Work required:
With the records below as your source, retype each line exactly from the top down to the line that contains "Research and Emerging", and include that line.

Study material:
────────────────

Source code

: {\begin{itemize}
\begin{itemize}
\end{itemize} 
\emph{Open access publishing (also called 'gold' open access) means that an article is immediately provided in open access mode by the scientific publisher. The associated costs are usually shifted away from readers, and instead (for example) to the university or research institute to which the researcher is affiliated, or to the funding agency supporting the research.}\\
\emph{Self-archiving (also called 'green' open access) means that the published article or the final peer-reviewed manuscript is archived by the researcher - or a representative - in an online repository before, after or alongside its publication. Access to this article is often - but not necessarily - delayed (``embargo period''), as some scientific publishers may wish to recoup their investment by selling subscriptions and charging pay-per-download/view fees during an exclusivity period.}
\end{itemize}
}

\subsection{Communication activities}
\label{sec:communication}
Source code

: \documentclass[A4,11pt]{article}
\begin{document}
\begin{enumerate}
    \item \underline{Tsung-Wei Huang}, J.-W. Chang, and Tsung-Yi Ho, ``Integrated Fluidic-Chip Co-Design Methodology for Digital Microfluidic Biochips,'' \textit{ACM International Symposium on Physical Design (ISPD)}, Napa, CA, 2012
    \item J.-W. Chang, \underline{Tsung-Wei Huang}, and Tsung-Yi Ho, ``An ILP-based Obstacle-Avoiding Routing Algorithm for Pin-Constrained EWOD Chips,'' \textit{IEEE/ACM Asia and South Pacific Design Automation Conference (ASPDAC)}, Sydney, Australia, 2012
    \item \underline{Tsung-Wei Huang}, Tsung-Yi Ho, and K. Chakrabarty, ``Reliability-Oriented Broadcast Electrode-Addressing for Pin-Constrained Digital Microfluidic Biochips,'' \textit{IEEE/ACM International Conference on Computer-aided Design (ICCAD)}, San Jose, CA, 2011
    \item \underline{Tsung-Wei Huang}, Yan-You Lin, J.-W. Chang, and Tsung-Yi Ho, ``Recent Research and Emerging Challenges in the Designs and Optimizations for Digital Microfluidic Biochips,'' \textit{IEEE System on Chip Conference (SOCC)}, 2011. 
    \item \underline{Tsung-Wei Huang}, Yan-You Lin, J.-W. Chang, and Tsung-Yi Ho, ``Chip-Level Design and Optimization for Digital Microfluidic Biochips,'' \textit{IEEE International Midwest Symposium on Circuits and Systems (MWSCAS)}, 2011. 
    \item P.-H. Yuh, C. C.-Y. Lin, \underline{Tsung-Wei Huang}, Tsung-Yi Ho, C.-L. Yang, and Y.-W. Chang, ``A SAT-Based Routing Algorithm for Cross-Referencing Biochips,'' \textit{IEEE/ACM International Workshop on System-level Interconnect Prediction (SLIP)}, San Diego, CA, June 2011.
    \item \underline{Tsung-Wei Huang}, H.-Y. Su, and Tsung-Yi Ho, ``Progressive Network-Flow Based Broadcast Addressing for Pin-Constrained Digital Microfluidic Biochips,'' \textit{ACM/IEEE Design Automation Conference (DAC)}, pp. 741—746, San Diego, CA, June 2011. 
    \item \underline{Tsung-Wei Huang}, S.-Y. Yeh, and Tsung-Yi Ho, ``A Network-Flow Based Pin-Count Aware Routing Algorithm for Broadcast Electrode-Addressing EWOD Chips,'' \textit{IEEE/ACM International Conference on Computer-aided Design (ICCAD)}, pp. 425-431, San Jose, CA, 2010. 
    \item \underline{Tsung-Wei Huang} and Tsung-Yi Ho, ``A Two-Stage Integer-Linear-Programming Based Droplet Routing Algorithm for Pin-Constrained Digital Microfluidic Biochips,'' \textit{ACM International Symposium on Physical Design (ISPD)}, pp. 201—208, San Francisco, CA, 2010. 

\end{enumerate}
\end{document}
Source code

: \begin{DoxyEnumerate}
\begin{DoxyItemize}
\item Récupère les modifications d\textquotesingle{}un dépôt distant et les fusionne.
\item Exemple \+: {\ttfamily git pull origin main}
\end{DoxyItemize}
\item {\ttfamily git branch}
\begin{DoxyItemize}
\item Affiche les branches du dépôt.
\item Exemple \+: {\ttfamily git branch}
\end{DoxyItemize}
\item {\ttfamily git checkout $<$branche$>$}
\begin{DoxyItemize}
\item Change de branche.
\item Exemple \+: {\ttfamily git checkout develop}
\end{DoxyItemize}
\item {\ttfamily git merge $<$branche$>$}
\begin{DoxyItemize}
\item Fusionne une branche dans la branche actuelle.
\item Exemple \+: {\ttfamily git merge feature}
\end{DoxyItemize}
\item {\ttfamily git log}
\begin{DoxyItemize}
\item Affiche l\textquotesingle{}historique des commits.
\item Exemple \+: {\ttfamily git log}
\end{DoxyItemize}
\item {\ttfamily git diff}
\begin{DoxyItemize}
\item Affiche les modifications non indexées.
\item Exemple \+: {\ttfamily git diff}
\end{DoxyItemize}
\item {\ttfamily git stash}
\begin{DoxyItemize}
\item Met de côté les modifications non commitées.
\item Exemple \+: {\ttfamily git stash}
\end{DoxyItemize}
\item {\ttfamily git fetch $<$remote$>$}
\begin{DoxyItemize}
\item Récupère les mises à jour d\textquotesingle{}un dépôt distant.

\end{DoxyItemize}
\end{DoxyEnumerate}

────────────────

Solution to the exercise:
Source code

: {\begin{itemize}
\begin{itemize}
\end{itemize} 
\emph{Open access publishing (also called 'gold' open access) means that an article is immediately provided in open access mode by the scientific publisher. The associated costs are usually shifted away from readers, and instead (for example) to the university or research institute to which the researcher is affiliated, or to the funding agency supporting the research.}\\
\emph{Self-archiving (also called 'green' open access) means that the published article or the final peer-reviewed manuscript is archived by the researcher - or a representative - in an online repository before, after or alongside its publication. Access to this article is often - but not necessarily - delayed (``embargo period''), as some scientific publishers may wish to recoup their investment by selling subscriptions and charging pay-per-download/view fees during an exclusivity period.}
\end{itemize}
}

\subsection{Communication activities}
\label{sec:communication}
Source code

: \documentclass[A4,11pt]{article}
\begin{document}
\begin{enumerate}
    \item \underline{Tsung-Wei Huang}, J.-W. Chang, and Tsung-Yi Ho, ``Integrated Fluidic-Chip Co-Design Methodology for Digital Microfluidic Biochips,'' \textit{ACM International Symposium on Physical Design (ISPD)}, Napa, CA, 2012
    \item J.-W. Chang, \underline{Tsung-Wei Huang}, and Tsung-Yi Ho, ``An ILP-based Obstacle-Avoiding Routing Algorithm for Pin-Constrained EWOD Chips,'' \textit{IEEE/ACM Asia and South Pacific Design Automation Conference (ASPDAC)}, Sydney, Australia, 2012
    \item \underline{Tsung-Wei Huang}, Tsung-Yi Ho, and K. Chakrabarty, ``Reliability-Oriented Broadcast Electrode-Addressing for Pin-Constrained Digital Microfluidic Biochips,'' \textit{IEEE/ACM International Conference on Computer-aided Design (ICCAD)}, San Jose, CA, 2011
    \item \underline{Tsung-Wei Huang}, Yan-You Lin, J.-W. Chang, and Tsung-Yi Ho, ``Recent Research and Emerging Challenges in the Designs and Optimizations for Digital Microfluidic Biochips,'' \textit{IEEE System on Chip Conference (SOCC)}, 2011. 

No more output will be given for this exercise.